Problem to solve: Where does the string "begin" appear? Copy every line of the entries below that holds it.

(Records excerpted from a collection)
⟨

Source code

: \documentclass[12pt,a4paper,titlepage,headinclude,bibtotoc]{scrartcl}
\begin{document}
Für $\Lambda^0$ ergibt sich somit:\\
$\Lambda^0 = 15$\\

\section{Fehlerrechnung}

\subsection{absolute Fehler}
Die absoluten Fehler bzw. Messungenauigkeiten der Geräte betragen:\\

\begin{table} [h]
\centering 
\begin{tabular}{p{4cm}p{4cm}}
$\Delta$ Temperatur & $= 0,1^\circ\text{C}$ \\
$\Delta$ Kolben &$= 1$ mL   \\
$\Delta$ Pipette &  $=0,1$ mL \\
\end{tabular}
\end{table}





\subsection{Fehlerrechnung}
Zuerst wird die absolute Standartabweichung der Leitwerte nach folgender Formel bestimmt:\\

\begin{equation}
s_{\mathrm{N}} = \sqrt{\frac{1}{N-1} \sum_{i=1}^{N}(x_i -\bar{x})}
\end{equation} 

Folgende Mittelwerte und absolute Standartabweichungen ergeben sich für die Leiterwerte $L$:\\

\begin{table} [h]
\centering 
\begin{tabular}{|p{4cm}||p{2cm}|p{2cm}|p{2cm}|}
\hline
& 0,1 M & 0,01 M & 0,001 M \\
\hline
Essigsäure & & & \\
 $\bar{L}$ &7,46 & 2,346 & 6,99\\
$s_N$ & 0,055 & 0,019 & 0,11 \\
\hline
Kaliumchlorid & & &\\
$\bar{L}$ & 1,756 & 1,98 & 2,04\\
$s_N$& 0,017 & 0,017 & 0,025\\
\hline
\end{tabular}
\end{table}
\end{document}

⟩

Response:
\begin{document}
\begin{table} [h]
\begin{tabular}{p{4cm}p{4cm}}
\begin{equation}
\begin{table} [h]
\begin{tabular}{|p{4cm}||p{2cm}|p{2cm}|p{2cm}|}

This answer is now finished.